37 male road cyclists of different competitive levels (elite [19] and professional [18]) performed all testing sessions on a Bikefitting ergometer (Shimano, Pedal Analyzer, Dynamics Lab, Sittard, Netherland) that has been used to assess FE in seated position. Firstly, the personal bike position of each cyclist was reported on the ergometer. Then, the cyclists were required to perform exercises at four level of PO (55, 70, 85 and 100% of MAP). In order to keep an individual combination between muscular force and pedalling cadence, the cyclists were asked to keep their preferred pedalling cadence during each level of PO. The main parameter measured was FE whereas the balance between propulsive and resistive forces (%) was also measured as a secondary parameter. A two-way ANOVA was used to analyse the influence of both the PO and the competitive level on FE.



The figure 1 shows an increase in FE with PO (+26.4% from 55 to 100% of MAP, p < 0.001).

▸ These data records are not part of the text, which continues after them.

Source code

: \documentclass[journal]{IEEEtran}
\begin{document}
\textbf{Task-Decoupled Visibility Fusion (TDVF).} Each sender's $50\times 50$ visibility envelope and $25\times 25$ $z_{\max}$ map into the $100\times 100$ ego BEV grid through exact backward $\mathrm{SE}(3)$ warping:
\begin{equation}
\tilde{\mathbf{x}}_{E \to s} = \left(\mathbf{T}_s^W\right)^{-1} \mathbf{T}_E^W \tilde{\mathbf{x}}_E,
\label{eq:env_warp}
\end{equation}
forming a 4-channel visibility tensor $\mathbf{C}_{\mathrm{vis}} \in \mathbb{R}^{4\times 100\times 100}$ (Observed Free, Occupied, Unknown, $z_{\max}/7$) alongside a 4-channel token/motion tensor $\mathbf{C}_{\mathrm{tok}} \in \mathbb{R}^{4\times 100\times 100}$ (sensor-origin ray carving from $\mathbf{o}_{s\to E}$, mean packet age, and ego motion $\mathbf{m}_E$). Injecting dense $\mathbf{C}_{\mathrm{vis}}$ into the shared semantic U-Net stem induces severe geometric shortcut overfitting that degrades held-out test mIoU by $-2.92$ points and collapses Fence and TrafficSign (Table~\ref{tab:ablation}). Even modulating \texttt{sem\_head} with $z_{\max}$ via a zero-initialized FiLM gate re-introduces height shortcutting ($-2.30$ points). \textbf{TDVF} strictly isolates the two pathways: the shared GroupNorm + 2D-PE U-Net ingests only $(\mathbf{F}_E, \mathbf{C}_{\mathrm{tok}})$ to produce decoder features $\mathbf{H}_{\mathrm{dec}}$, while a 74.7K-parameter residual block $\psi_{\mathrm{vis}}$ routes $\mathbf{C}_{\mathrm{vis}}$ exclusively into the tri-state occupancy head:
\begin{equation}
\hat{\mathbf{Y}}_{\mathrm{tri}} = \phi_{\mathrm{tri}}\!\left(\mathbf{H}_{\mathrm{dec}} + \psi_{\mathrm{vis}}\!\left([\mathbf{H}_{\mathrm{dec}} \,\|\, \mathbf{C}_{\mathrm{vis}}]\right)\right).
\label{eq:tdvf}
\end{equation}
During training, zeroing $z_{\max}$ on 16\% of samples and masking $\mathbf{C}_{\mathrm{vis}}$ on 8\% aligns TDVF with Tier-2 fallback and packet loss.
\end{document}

Even if the competitive level did not influence FE, the increase of FE according to PO was higher (+36.1%) in professional cyclists than elite cyclists (+19.1%). Additionally, the coefficient of variation (CV, %) decreased with PO (CV55% = 16.2 %, CV70% = 15.0 %, CV85% =


12.8 % and CV100% = 11.0%). For all PO and competitive levels, FE was correlated with both PO (r = 0.47, p < 0.001) and the balance between propulsive and resistive forces (r = 0.82, p


< 0.001). Finally, the resistive forces were significantly (p < 0.001) decreased from 15.8 to 5% between 55 and 100% of MAP during the upstroke.



The main findings of this study show that FE was influenced by the level of PO and was independent of the competitive level. Yet, professional cyclists increased faster FE with the level of PO suggesting that their pedalling technique was further improved in high levels of PO as compared with elite cyclists. Previous studies showed that an increase in PO induced an increase in FE (Zameziati et al. 2006). In this study, for a given PO, the increase in FE was due to a lower resistive force. Concerning the effect of competitive level, previous studies have shown no difference in FE between cyclists of different competitive levels (Sanderson et al. 2000) whereas another study (Garcia-Lopez et al. 2016) demonstrated that professional cyclists had better pedalling technique than elite cyclists. Finally, it appears that with the increase of PO, the professional cyclists improve their pedalling efficiency both by increasing FE and decreasing the resistive force during the upstroke of the pedalling cycle.